Task to complete: Scan the records below for the line containing "You can use" and the line containing "are arrays of". Copy both, plus every line between, exactly.

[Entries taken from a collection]
=== Section Start ===

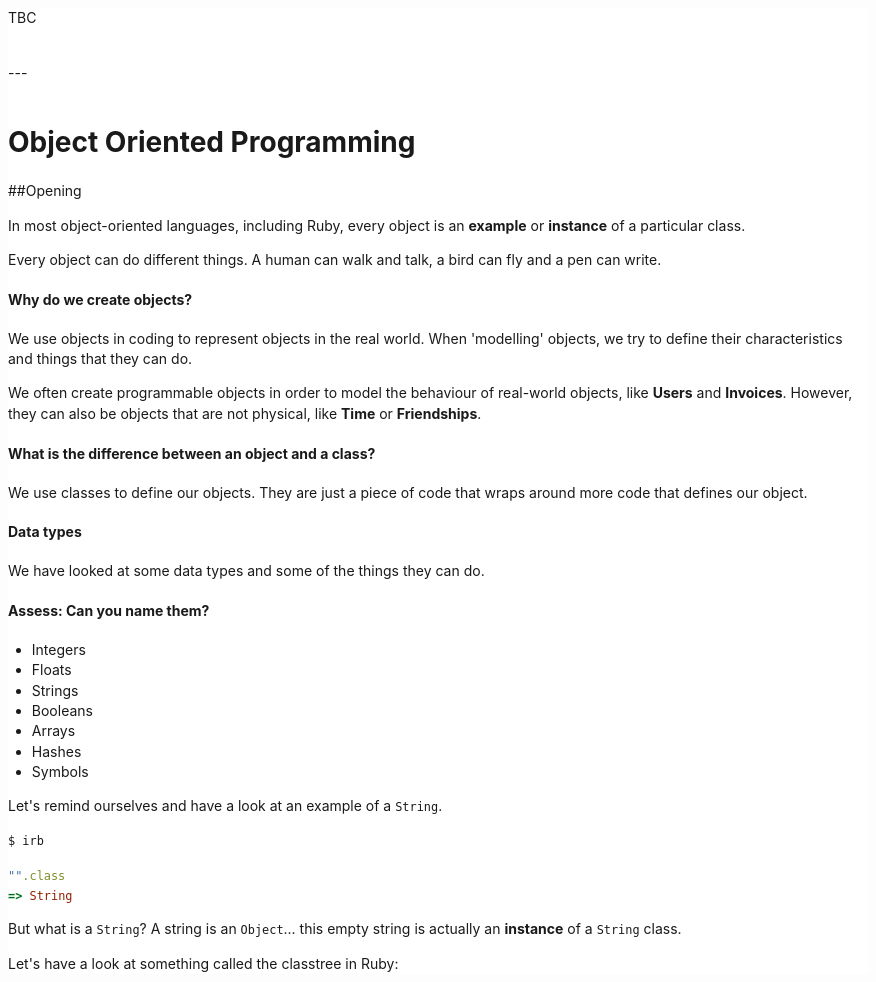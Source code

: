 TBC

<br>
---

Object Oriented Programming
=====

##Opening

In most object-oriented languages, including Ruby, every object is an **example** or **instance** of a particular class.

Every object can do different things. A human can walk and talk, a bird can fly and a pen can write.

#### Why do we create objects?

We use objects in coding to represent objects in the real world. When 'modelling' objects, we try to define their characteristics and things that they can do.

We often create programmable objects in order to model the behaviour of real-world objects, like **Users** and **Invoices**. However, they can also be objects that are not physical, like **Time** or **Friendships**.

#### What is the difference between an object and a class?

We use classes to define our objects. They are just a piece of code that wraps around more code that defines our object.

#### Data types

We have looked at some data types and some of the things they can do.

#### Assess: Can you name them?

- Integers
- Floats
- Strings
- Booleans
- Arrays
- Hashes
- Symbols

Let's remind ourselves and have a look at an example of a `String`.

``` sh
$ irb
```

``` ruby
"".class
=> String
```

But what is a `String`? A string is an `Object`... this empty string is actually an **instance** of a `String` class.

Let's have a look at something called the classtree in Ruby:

=== Section End ===
=== Section Start ===

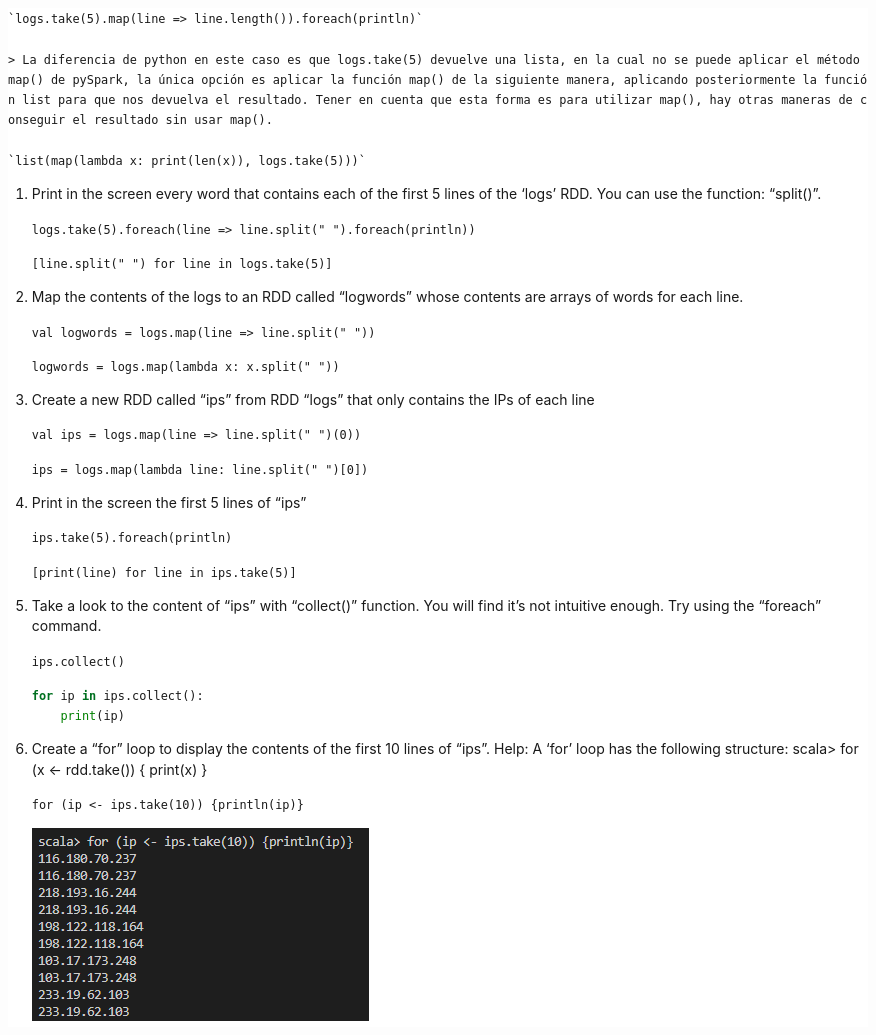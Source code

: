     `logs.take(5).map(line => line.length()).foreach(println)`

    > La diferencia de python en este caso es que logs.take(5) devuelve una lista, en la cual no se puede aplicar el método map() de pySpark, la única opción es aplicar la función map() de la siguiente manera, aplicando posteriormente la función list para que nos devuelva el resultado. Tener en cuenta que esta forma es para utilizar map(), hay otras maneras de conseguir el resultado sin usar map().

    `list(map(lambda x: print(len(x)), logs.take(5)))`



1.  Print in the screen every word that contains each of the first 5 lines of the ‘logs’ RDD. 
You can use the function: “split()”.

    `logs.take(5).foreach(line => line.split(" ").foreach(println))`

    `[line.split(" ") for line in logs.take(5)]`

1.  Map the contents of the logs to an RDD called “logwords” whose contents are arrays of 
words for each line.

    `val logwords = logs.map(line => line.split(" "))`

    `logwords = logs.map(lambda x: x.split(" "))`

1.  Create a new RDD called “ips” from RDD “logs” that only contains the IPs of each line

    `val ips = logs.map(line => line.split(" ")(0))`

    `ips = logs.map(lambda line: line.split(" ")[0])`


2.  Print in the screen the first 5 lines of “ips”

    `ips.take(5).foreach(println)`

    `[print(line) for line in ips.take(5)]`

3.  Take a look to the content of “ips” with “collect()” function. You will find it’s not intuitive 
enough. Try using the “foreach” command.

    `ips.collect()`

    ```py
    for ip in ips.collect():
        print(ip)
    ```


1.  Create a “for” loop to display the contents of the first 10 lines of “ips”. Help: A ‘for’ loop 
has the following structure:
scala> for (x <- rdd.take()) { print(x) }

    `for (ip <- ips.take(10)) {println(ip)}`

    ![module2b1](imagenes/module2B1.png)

=== Section End ===

Output for this task:
You can use the function: “split()”.

    `logs.take(5).foreach(line => line.split(" ").foreach(println))`

    `[line.split(" ") for line in logs.take(5)]`

1.  Map the contents of the logs to an RDD called “logwords” whose contents are arrays of 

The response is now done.